▶ [Your goal] Return, with both end lines included, exactly what the data below holds from the line with "de onda analógica" through the line with "the past few years in Latin America.", though not the pictures.

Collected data
---------------

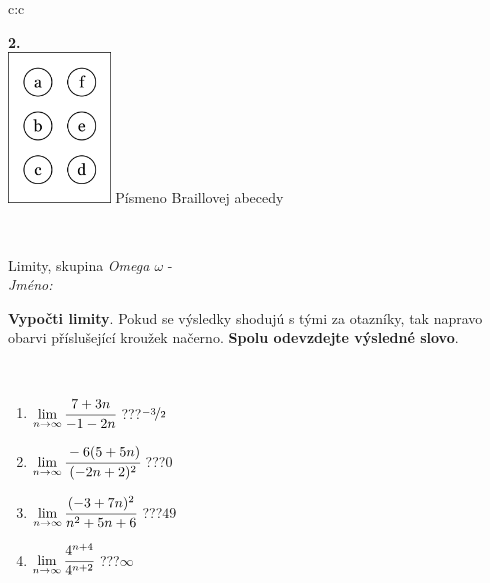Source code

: \documentclass[10pt]{report}
\begin{document}
\begin{tabular}{c:c}
\begin{minipage}[c][104.5mm][t]{0.5\linewidth}
\begin{center}
\begin{minipage}{0.20\linewidth}
\begin{center}
{\Huge\bfseries 2.} \\[2mm]
\includegraphics[height=40mm]{../images/braille.png}
{\small Písmeno Braillovej abecedy}
\end{center}
\end{minipage}
\end{center}
\end{minipage}
\\ \hdashline
\begin{minipage}[c][104.5mm][t]{0.5\linewidth}
\begin{center}
\vspace{7mm}
{\huge Limity, skupina \textit{Omega $\omega$} -}\\[5mm]
\textit{Jméno:}\phantom{xxxxxxxxxxxxxxxxxxxxxxxxxxxxxxxxxxxxxxxxxxxxxxxxxxxxxxxxxxxxxxxxx}\\[5mm]
\begin{minipage}{0.95\linewidth}
\begin{center}
\textbf{Vypočti limity}. Pokud se výsledky shodujú s tými za otazníky, tak napravo\\obarvi příslušející kroužek načerno. \textbf{Spolu odevzdejte výsledné slovo}.
\end{center}
\end{minipage}
\\[1mm]
\begin{minipage}{0.79\linewidth}
\begin{center}
\begin{varwidth}{\linewidth}
\begin{enumerate}
\normalsize
\item $\lim\limits_{n\to\infty}\cfrac{7+3n}{-1-2n}$\quad \dotfill\; ???\;\dotfill \quad $\nicefrac{-3}{2}$
\item $\lim\limits_{n\to\infty}\cfrac{-6(5+5n)}{(-2n+2)^2}$\quad \dotfill\; ???\;\dotfill \quad $0$
\item $\lim\limits_{n\to\infty}\cfrac{(-3+7n)^2}{n^2+5n+6}$\quad \dotfill\; ???\;\dotfill \quad $49$
\item $\lim\limits_{n\to\infty}\cfrac{4^{n+4}}{4^{n+2}}$\quad \dotfill\; ???\;\dotfill \quad $\infty$

\end{enumerate}
\end{varwidth}
\end{center}
\end{minipage}
\end{center}
\end{minipage}
\end{tabular}
\end{document}
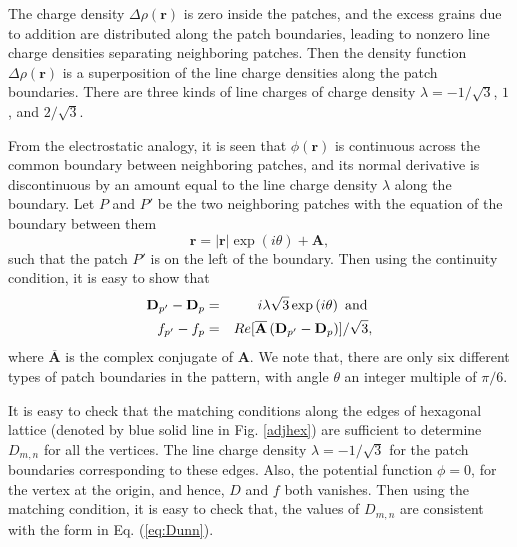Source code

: \documentclass[11pt,a4paper]{book}
\begin{document}
The charge density $\Delta\rho\left( \mathbf{r} \right)$ is zero
inside the patches, and the excess grains due to addition are
distributed along the patch
boundaries, leading to nonzero line charge densities separating
neighboring patches. Then the density function $\Delta\rho\left(
\mathbf{r}
\right)$ is
a superposition of the line charge densities along the patch
boundaries. There are three kinds of line charges of charge density
$\lambda=-1/\sqrt{3}$, $1$, and $2/\sqrt{3}$.

From the electrostatic analogy, it is seen that $\phi\left(
\mathbf{r} \right)$ is
continuous across the common boundary between neighboring patches, and
its normal derivative is discontinuous by an amount equal to the line
charge density $\lambda$ along the boundary. Let $P$ and $P'$ be the two
neighboring patches with the equation of the boundary between them
\begin{equation}
\mathbf{r}=|\mathbf{r}| \exp\left( i \theta \right)+\mathbf{A},
\end{equation}
such that the patch $P'$ is on the left of the boundary.
Then using the continuity condition, it is easy to show that
\begin{eqnarray}
\mathbf{D}_{p'}-\mathbf{D}_{p}&=& i\lambda\sqrt{3} \exp\left( i\theta \right) \rm{~and~} \nonumber \\
f_{p'}-f_{p}&=&Re[\overline{\mathbf{A}}\left( \mathbf{D}_{p'}-\mathbf{D}_{p} \right)]/\sqrt{3},
\label{eq:bc}
\end{eqnarray}
where $\overline{\mathbf{A}}$ is the complex conjugate of $\mathbf{A}$.
We note that, there are only six different types of patch boundaries in the pattern, with angle $\theta$
an integer multiple of $\pi/6$.

It is easy to check that the matching conditions along the edges of hexagonal lattice
(denoted by blue solid line in Fig. \ref{adjhex}) are sufficient to
determine $D_{m,n}$ for
all the vertices. The line charge density $\lambda=-1/\sqrt{3}$ for
the patch boundaries corresponding
to these edges. 
Also, the potential function $\phi=0$, for the vertex at the origin, and
hence, $D$ and $f$ both vanishes.
Then using the matching condition, it is easy to check that, the values
of $D_{m,n}$ are consistent with the form in Eq. (\ref{eq:Dunn}).
\end{document}
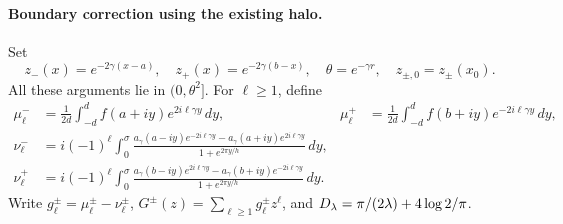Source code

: \paragraph{Boundary correction using the existing halo.}
Set
\begin{equation}
 z_-(x)=e^{-2\gamma(x-a)},\quad z_+(x)=e^{-2\gamma(b-x)},
 \quad\theta=e^{-\gamma r},\quad z_{\pm,0}=z_\pm(x_0).
 \label{eq:zpm}
\end{equation}
All these arguments lie in $(0,\theta^2]$. For $\ell\ge1$, define
\begin{align}
 \mu_\ell^-&=\frac1{2d}\int_{-d}^d f(a+iy)e^{2i\ell\gamma y}\,dy,
 &\mu_\ell^+&=\frac1{2d}\int_{-d}^d f(b+iy)e^{-2i\ell\gamma y}\,dy,
 \label{eq:mu}\\
 \nu_\ell^-&=i(-1)^\ell\int_0^\sigma
 \frac{a_\gamma(a-iy)e^{-2i\ell\gamma y}-a_\gamma(a+iy)e^{2i\ell\gamma y}}
 {1+e^{2\pi y/h}}\,dy, \label{eq:numinus}\\
 \nu_\ell^+&=i(-1)^\ell\int_0^\sigma
 \frac{a_\gamma(b-iy)e^{2i\ell\gamma y}-a_\gamma(b+iy)e^{-2i\ell\gamma y}}
 {1+e^{2\pi y/h}}\,dy. \label{eq:nuplus}
\end{align}
Write $g_\ell^\pm=\mu_\ell^\pm-\nu_\ell^\pm$,
$G^\pm(z)=\sum_{\ell\ge1}g_\ell^\pm z^\ell$, and
$\Dlam=\pi/(2\lambda)+4\log2/\pi$.

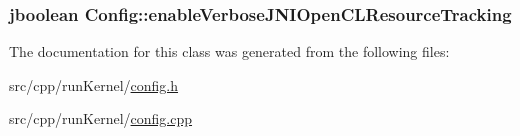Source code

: \hypertarget{class_config_a40e02509e9330fa8d16087e7dde8a977}{
\subsubsection[{enable\-Verbose\-J\-N\-I\-Open\-C\-L\-Resource\-Tracking}]{\setlength{\rightskip}{0pt plus 5cm}jboolean Config\-::enable\-Verbose\-J\-N\-I\-Open\-C\-L\-Resource\-Tracking}}\label{class_config_a40e02509e9330fa8d16087e7dde8a977}


The documentation for this class was generated from the following files\-:\begin{DoxyCompactItemize}
\item 
src/cpp/run\-Kernel/\hyperlink{config_8h}{config.\-h}\item 
src/cpp/run\-Kernel/\hyperlink{config_8cpp}{config.\-cpp}\end{DoxyCompactItemize}
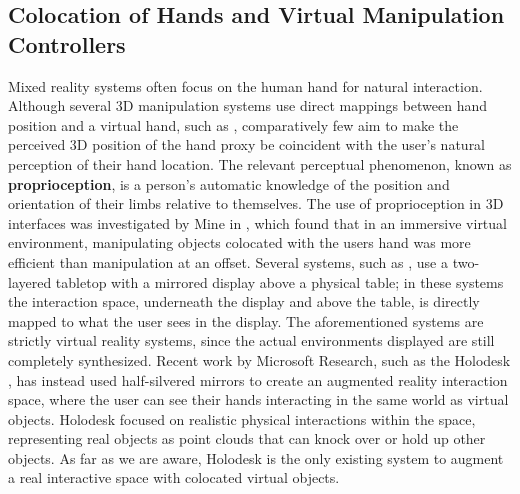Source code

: \documentclass[pageno]{jpaper}
\begin{document}
\subsection{Colocation of Hands and Virtual Manipulation Controllers}
Mixed reality systems often focus on the human hand for natural interaction. 
Although several 3D manipulation systems use direct mappings between hand position and a virtual hand, such as \cite{poupyrev1996go},
comparatively few aim to make the perceived 3D position of the hand proxy be coincident with the user's natural perception of their
hand location. The relevant perceptual phenomenon, known as {\bf proprioception}, is a person's automatic knowledge of the position and orientation of their
limbs relative to themselves. The use of proprioception in 3D interfaces was investigated by Mine in \cite{mine1997exploiting}, which found that
in an immersive virtual environment, manipulating objects colocated with the users hand was more efficient than manipulation at an offset. Several systems,
such as \cite{mulder2002personal, prachyabrued2011dropping}, use a two-layered tabletop with a mirrored display above a physical table; in these systems the interaction space, underneath
the display and above the table, is directly mapped to what the user sees in the display. The aforementioned systems are strictly virtual reality systems, since the actual environments displayed
are still completely synthesized. Recent work by Microsoft Research, such as the Holodesk \cite{holodesk}, has instead used half-silvered mirrors to create an augmented reality
interaction space, where the user can see their hands interacting in the same world as virtual objects. Holodesk focused on realistic physical interactions within the space,
representing real objects as point clouds that can knock over or hold up other objects. As far as we are aware, Holodesk is the only existing system to augment a real
interactive space with colocated virtual objects.
\end{document}
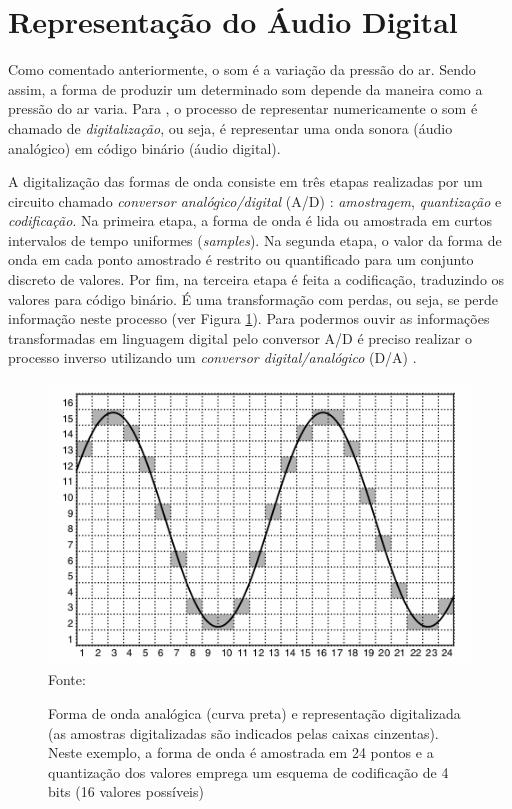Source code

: \section{Representação do Áudio Digital} \label{sec:formatos}

Como comentado anteriormente, o som é a variação da pressão do ar. Sendo assim, a forma de produzir um determinado som depende da maneira como a pressão do ar varia. Para , o processo de representar numericamente o som é chamado de \textit{digitalização}, ou seja, é representar uma onda sonora (áudio analógico) em código binário (áudio digital). 

A digitalização das formas de onda consiste em três etapas realizadas por um circuito chamado \textit{conversor analógico/digital} (A/D) \cite{paulozuben2004}: \textit{amostragem}, \textit{quantização} e \textit{codificação}. Na primeira etapa, a forma de onda é lida ou amostrada em curtos intervalos de tempo uniformes (\textit{samples}). Na segunda etapa, o valor da forma de onda em cada ponto amostrado é restrito ou quantificado para um conjunto discreto de valores. Por fim, na terceira etapa é feita a codificação, traduzindo os valores para código binário. É uma transformação com perdas, ou seja, se perde informação neste processo (ver Figura \ref{fig:ondaAnalog}). Para podermos ouvir as informações transformadas em linguagem digital pelo conversor A/D é preciso realizar o processo inverso utilizando um \textit{conversor digital/analógico} (D/A) \cite{paulozuben2004}.

\begin{figure}[!htb]
   \centering
   \caption{Forma de onda analógica (curva preta) e representação digitalizada (as amostras digitalizadas são indicados pelas caixas cinzentas). Neste exemplo, a forma de onda é amostrada em 24 pontos e a quantização dos valores emprega um esquema de codificação de 4 bits (16 valores possíveis)}\label{fig:ondaAnalog} 
   \includegraphics[scale=0.8]{figuras/ondaAnalog.png}
   \\Fonte: \cite{muller2007}
\end{figure}

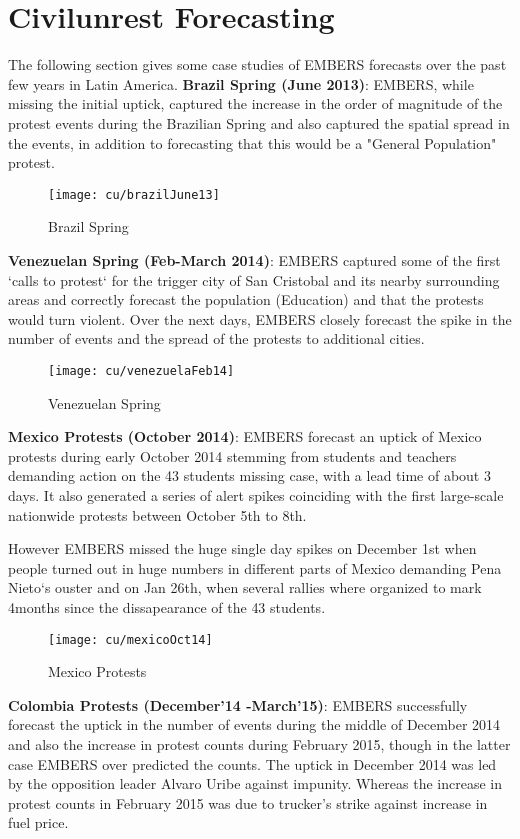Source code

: \section{Civilunrest Forecasting}
The following section gives some case studies of EMBERS forecasts over
the past few years in Latin America.
\textbf{Brazil Spring (June 2013)}:
EMBERS, while missing the initial uptick, captured the increase in the order of
magnitude of the protest events during the Brazilian Spring and also captured
the spatial spread in the events, in addition to forecasting that this would be
a "General Population" protest.
\begin{figure}[H]
\texttt{[image: cu/brazilJune13]}
\caption{Brazil Spring}
\label{fig:brazilJune13}
\end{figure}


\textbf{Venezuelan Spring (Feb-March 2014)}:
EMBERS captured some of the first `calls to protest` for the trigger city of
San Cristobal and its nearby surrounding areas and correctly forecast the
population (Education) and that the protests would turn violent. Over the next
days, EMBERS closely forecast the spike in the number of events and the spread
of the protests to additional cities.
   
\begin{figure}[H]
\texttt{[image: cu/venezuelaFeb14]}
\caption{Venezuelan Spring}
\label{fig:venezuelaMarch14}
\end{figure}

\textbf{Mexico Protests (October 2014)}:
EMBERS forecast an uptick of Mexico protests during early October 2014 stemming
from students and teachers demanding action on the 43 students missing
case, with a lead time of about 3
days. It also generated  a series of alert spikes coinciding with the first
large-scale nationwide protests between October 5th to 8th.

However EMBERS missed the huge single day spikes on December 1st when
people turned out in huge numbers in different parts of Mexico demanding
Pena Nieto`s ouster and on Jan 26th, when several rallies where
organized to mark 4months since the dissapearance of the 43 students.
\begin{figure}[H]
\texttt{[image: cu/mexicoOct14]}
\caption{Mexico Protests}
\label{fig:mexicoOct14}
\end{figure}

\textbf{Colombia Protests (December'14 -March'15)}:
EMBERS successfully forecast the uptick in the number of events during the
middle of December 2014 and also the increase in protest counts during February
2015, though in the latter case EMBERS over predicted the counts. The uptick in
December 2014 was led by the opposition leader Alvaro Uribe against impunity.
Whereas the increase in  protest counts in February 2015
was due to trucker’s strike against increase in fuel price.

---------------

▶ [Response]
   \caption{Forma de onda analógica (curva preta) e representação digitalizada (as amostras digitalizadas são indicados pelas caixas cinzentas). Neste exemplo, a forma de onda é amostrada em 24 pontos e a quantização dos valores emprega um esquema de codificação de 4 bits (16 valores possíveis)}\label{fig:ondaAnalog} 
   \includegraphics[scale=0.8]{figuras/ondaAnalog.png}
   \\Fonte: \cite{muller2007}
\end{figure}

Source code

: \section{Civilunrest Forecasting}
The following section gives some case studies of EMBERS forecasts over
the past few years in Latin America.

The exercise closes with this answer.